The dispute emerged at the end of the first inning of Monday’s game, when Buck Showalter raced from his dugout to yell at Joe Girardi for giving Dickerson a hard time from the Yankees dugout. According to Dickerson, the abuse started with Baltimore’s first hitter of the game, Nick Markakis (who hit a ground-rule double).
” ‘I know what you’re doing,’ ” Girardi yelled, according to Dickerson.
This means that if Dickerson was doing something suspicious, it probably wasn’t the first time. The only way the Yankees could be on something like that so quickly is if they were already aware of it and paying particularly close attention from the game’s first pitch.
“Yelling it, body language, pointing at me,” Dickerson said in an MLB.com report. “That’s it. And I’m a grown man, that’s all. I don’t see why he was yelling at me. I just said, ‘You don’t know anything. You don’t even know me to be yelling at me.’ ”
Showalter should be commended for taking up for his guy—which he did in the most visible way possible, with sufficient animation that the benches cleared (watch it here)—but Girardi is the one on solid footing here.
If Dickerson was indicating location (Yankees catcher Austin Romine insisted that he had the signs themselves well protected), he was fulfilling a longstanding duty of base coaches throughout the history of the game. Not all of them do it, of course, but it’s expected—and accepted—that a certain number will.
Coaches may bend at the waist to indicate one type of pitch, and stand upright for another. When Leo Durocher was coaching third while managing the Brooklyn Dodgers in the mid-1940s, he’d whistle to the hitter to indicate he knew the pitch. (Not only would he take it from the catcher, but he’d also peer in to the pitcher’s grip for clues.) Giants right-hander Ace Adams made a point once of showing him a curveball grip, which Durocher dutifully relayed. Adams, however, threw a fastball right at the batter. That, he said, stopped the whistling in a hurry.
In the early 2000s, the Cardinals were convinced that Cubs first-base coach Sandy Alomar was signaling pitches to Sammy Sosa. St. Louis coach Jose Oquendo handled the situation via a face-to-face confrontation with Alomar, during which he urged (at top volume) the cessation of such activity. That said, Oquendo himself carries a reputation as an accomplished sign thief. In an interview for The Baseball Codes, he admitted to stealing signs “every day” from the first-base coach’s box, but insisted that he used the information only to inform strategy for his team’s baserunners, never passing it along to hitters.

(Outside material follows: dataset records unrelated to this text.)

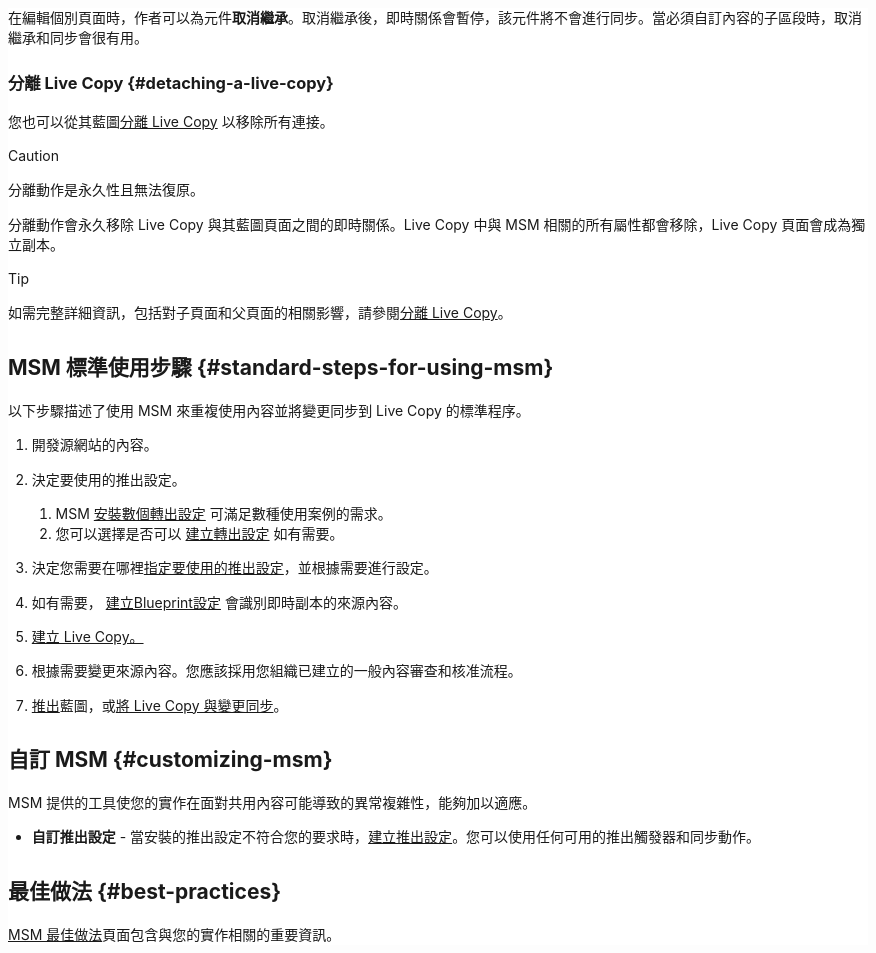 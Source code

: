 在編輯個別頁面時，作者可以為元件&#x200B;**取消繼承**。取消繼承後，即時關係會暫停，該元件將不會進行同步。當必須自訂內容的子區段時，取消繼承和同步會很有用。

### 分離 Live Copy {#detaching-a-live-copy}

您也可以從其藍圖[分離 Live Copy](creating-live-copies.md#detaching-a-live-copy) 以移除所有連接。

>[!CAUTION]
>
>分離動作是永久性且無法復原。

分離動作會永久移除 Live Copy 與其藍圖頁面之間的即時關係。Live Copy 中與 MSM 相關的所有屬性都會移除，Live Copy 頁面會成為獨立副本。

>[!TIP]
>
>如需完整詳細資訊，包括對子頁面和父頁面的相關影響，請參閱[分離 Live Copy](creating-live-copies.md#detaching-a-live-copy)。

## MSM 標準使用步驟 {#standard-steps-for-using-msm}

以下步驟描述了使用 MSM 來重複使用內容並將變更同步到 Live Copy 的標準程序。

1. 開發源網站的內容。
1. 決定要使用的推出設定。

   1. MSM [安裝數個轉出設定](live-copy-sync-config.md#installed-rollout-configurations) 可滿足數種使用案例的需求。
   1. 您可以選擇是否可以 [建立轉出設定](live-copy-sync-config.md#creating-a-rollout-configuration) 如有需要。

1. 決定您需要在哪裡[指定要使用的推出設定](live-copy-sync-config.md#specifying-the-rollout-configurations-to-use)，並根據需要進行設定。
1. 如有需要， [建立Blueprint設定](creating-live-copies.md#creating-a-blueprint-configuration) 會識別即時副本的來源內容。
1. [建立 Live Copy。](creating-live-copies.md#creating-a-live-copy)
1. 根據需要變更來源內容。您應該採用您組織已建立的一般內容審查和核准流程。
1. [推出](creating-live-copies.md#rolling-out-a-blueprint)藍圖，或[將 Live Copy 與變更同步](creating-live-copies.md#synchronizing-a-live-copy)。

## 自訂 MSM {#customizing-msm}

MSM 提供的工具使您的實作在面對共用內容可能導致的異常複雜性，能夠加以適應。

* **自訂推出設定** - 當安裝的推出設定不符合您的要求時，[建立推出設定](live-copy-sync-config.md#creating-a-rollout-configuration)。您可以使用任何可用的推出觸發器和同步動作。



## 最佳做法 {#best-practices}

[MSM 最佳做法](best-practices.md)頁面包含與您的實作相關的重要資訊。
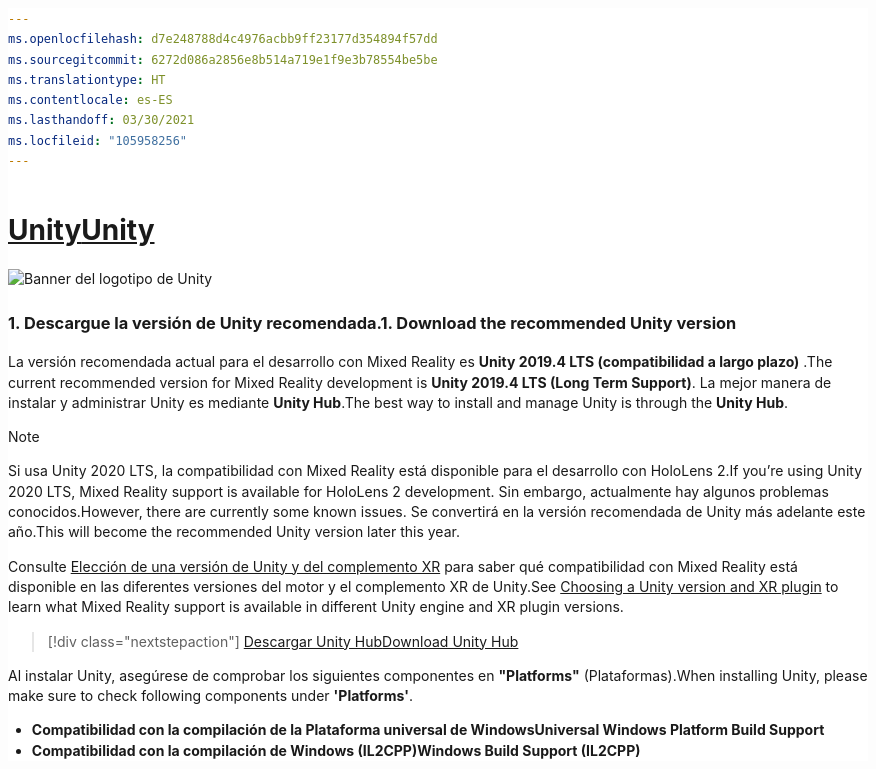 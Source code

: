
 ```yaml
---
ms.openlocfilehash: d7e248788d4c4976acbb9ff23177d354894f57dd
ms.sourcegitcommit: 6272d086a2856e8b514a719e1f9e3b78554be5be
ms.translationtype: HT
ms.contentlocale: es-ES
ms.lasthandoff: 03/30/2021
ms.locfileid: "105958256"
---
```

# <a name="unity"></a>[<span data-ttu-id="5e7e0-101">Unity</span><span class="sxs-lookup"><span data-stu-id="5e7e0-101">Unity</span></span>](#tab/unity)

![Banner del logotipo de Unity](../images/unity_logo_banner.png)<br>

### <a name="1-download-the-recommended-unity-version"></a><span data-ttu-id="5e7e0-103">1. Descargue la versión de Unity recomendada.</span><span class="sxs-lookup"><span data-stu-id="5e7e0-103">1. Download the recommended Unity version</span></span> 

<span data-ttu-id="5e7e0-104">La versión recomendada actual para el desarrollo con Mixed Reality es **Unity 2019.4 LTS (compatibilidad a largo plazo)** .</span><span class="sxs-lookup"><span data-stu-id="5e7e0-104">The current recommended version for Mixed Reality development is **Unity 2019.4 LTS (Long Term Support)**.</span></span> <span data-ttu-id="5e7e0-105">La mejor manera de instalar y administrar Unity es mediante **Unity Hub**.</span><span class="sxs-lookup"><span data-stu-id="5e7e0-105">The best way to install and manage Unity is through the **Unity Hub**.</span></span> 

> [!NOTE]
>  <span data-ttu-id="5e7e0-106">Si usa Unity 2020 LTS, la compatibilidad con Mixed Reality está disponible para el desarrollo con HoloLens 2.</span><span class="sxs-lookup"><span data-stu-id="5e7e0-106">If you’re using Unity 2020 LTS, Mixed Reality support is available for HoloLens 2 development.</span></span> <span data-ttu-id="5e7e0-107">Sin embargo, actualmente hay algunos problemas conocidos.</span><span class="sxs-lookup"><span data-stu-id="5e7e0-107">However, there are currently some known issues.</span></span> <span data-ttu-id="5e7e0-108">Se convertirá en la versión recomendada de Unity más adelante este año.</span><span class="sxs-lookup"><span data-stu-id="5e7e0-108">This will become the recommended Unity version later this year.</span></span> 

<span data-ttu-id="5e7e0-109">Consulte [Elección de una versión de Unity y del complemento XR](../unity/choosing-unity-version.md) para saber qué compatibilidad con Mixed Reality está disponible en las diferentes versiones del motor y el complemento XR de Unity.</span><span class="sxs-lookup"><span data-stu-id="5e7e0-109">See [Choosing a Unity version and XR plugin](../unity/choosing-unity-version.md) to learn what Mixed Reality support is available in different Unity engine and XR plugin versions.</span></span>

> [!div class="nextstepaction"]
> [<span data-ttu-id="5e7e0-110">Descargar Unity Hub</span><span class="sxs-lookup"><span data-stu-id="5e7e0-110">Download Unity Hub</span></span>](https://unity3d.com/get-unity/download)

<span data-ttu-id="5e7e0-111">Al instalar Unity, asegúrese de comprobar los siguientes componentes en **"Platforms"** (Plataformas).</span><span class="sxs-lookup"><span data-stu-id="5e7e0-111">When installing Unity, please make sure to check following components under **'Platforms'**.</span></span>
* <span data-ttu-id="5e7e0-112">**Compatibilidad con la compilación de la Plataforma universal de Windows**</span><span class="sxs-lookup"><span data-stu-id="5e7e0-112">**Universal Windows Platform Build Support**</span></span> 
* <span data-ttu-id="5e7e0-113">**Compatibilidad con la compilación de Windows (IL2CPP)**</span><span class="sxs-lookup"><span data-stu-id="5e7e0-113">**Windows Build Support (IL2CPP)**</span></span>
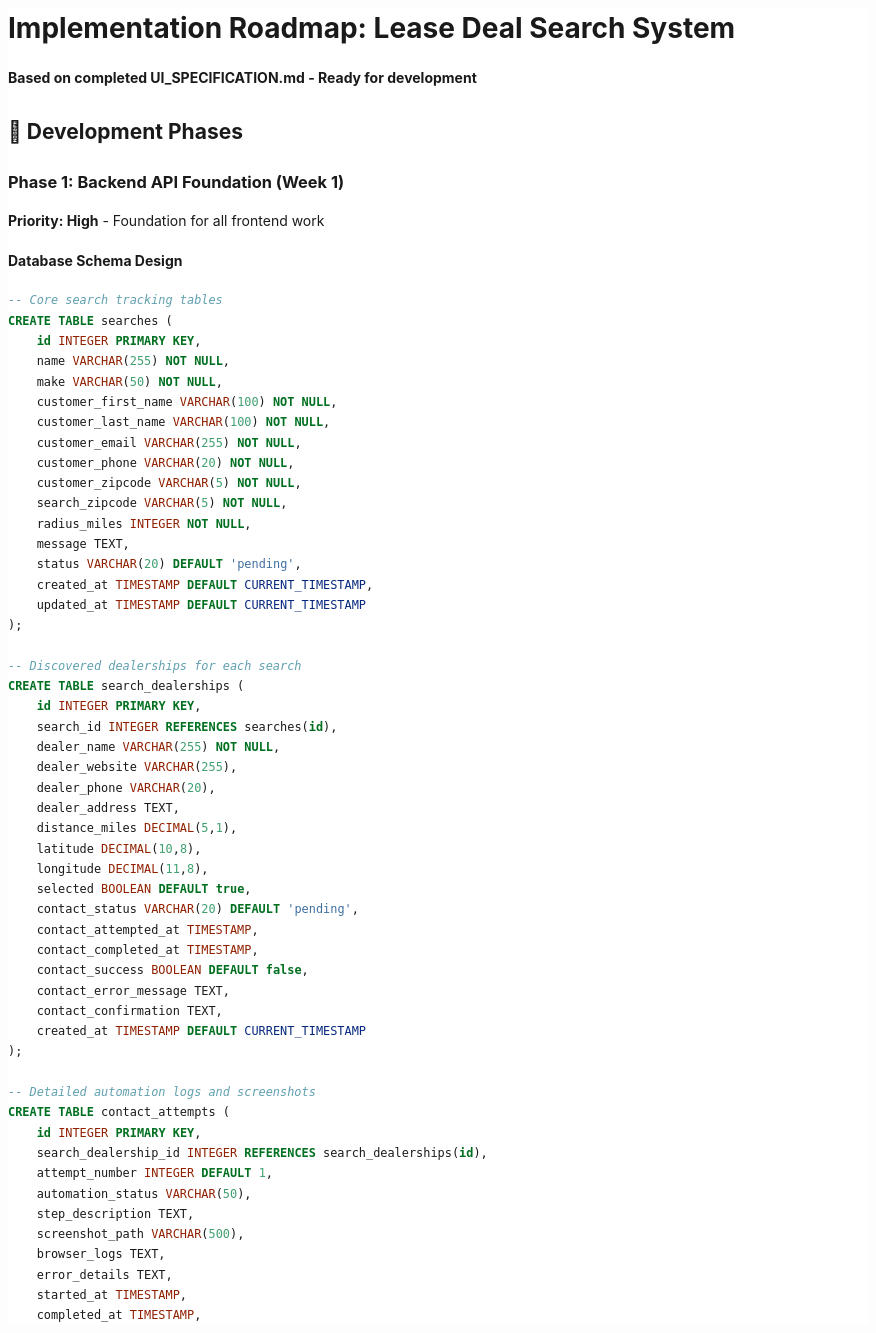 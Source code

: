 # Implementation Roadmap: Lease Deal Search System

**Based on completed UI_SPECIFICATION.md - Ready for development**

## 🎯 **Development Phases**

### **Phase 1: Backend API Foundation (Week 1)**
**Priority: High** - Foundation for all frontend work

#### **Database Schema Design**
```sql
-- Core search tracking tables
CREATE TABLE searches (
    id INTEGER PRIMARY KEY,
    name VARCHAR(255) NOT NULL,
    make VARCHAR(50) NOT NULL,
    customer_first_name VARCHAR(100) NOT NULL,
    customer_last_name VARCHAR(100) NOT NULL,
    customer_email VARCHAR(255) NOT NULL,
    customer_phone VARCHAR(20) NOT NULL,
    customer_zipcode VARCHAR(5) NOT NULL,
    search_zipcode VARCHAR(5) NOT NULL,
    radius_miles INTEGER NOT NULL,
    message TEXT,
    status VARCHAR(20) DEFAULT 'pending',
    created_at TIMESTAMP DEFAULT CURRENT_TIMESTAMP,
    updated_at TIMESTAMP DEFAULT CURRENT_TIMESTAMP
);

-- Discovered dealerships for each search
CREATE TABLE search_dealerships (
    id INTEGER PRIMARY KEY,
    search_id INTEGER REFERENCES searches(id),
    dealer_name VARCHAR(255) NOT NULL,
    dealer_website VARCHAR(255),
    dealer_phone VARCHAR(20),
    dealer_address TEXT,
    distance_miles DECIMAL(5,1),
    latitude DECIMAL(10,8),
    longitude DECIMAL(11,8),
    selected BOOLEAN DEFAULT true,
    contact_status VARCHAR(20) DEFAULT 'pending',
    contact_attempted_at TIMESTAMP,
    contact_completed_at TIMESTAMP,
    contact_success BOOLEAN DEFAULT false,
    contact_error_message TEXT,
    contact_confirmation TEXT,
    created_at TIMESTAMP DEFAULT CURRENT_TIMESTAMP
);

-- Detailed automation logs and screenshots
CREATE TABLE contact_attempts (
    id INTEGER PRIMARY KEY,
    search_dealership_id INTEGER REFERENCES search_dealerships(id),
    attempt_number INTEGER DEFAULT 1,
    automation_status VARCHAR(50),
    step_description TEXT,
    screenshot_path VARCHAR(500),
    browser_logs TEXT,
    error_details TEXT,
    started_at TIMESTAMP,
    completed_at TIMESTAMP,
```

All told, such efforts to tamp down this kind of activity are entirely expected. Which is precisely what Girardi did. As a manager, it’s his job to call out such intransigence as soon as he’s aware of it, at which point it becomes incumbent of the offender to knock off whatever it was he had been doing.
Had Showalter played by the unwritten rules and remained in his dugout while making sure Dickerson laid low for a while, the outcome would have been no different—we’d just have heard nothing about it.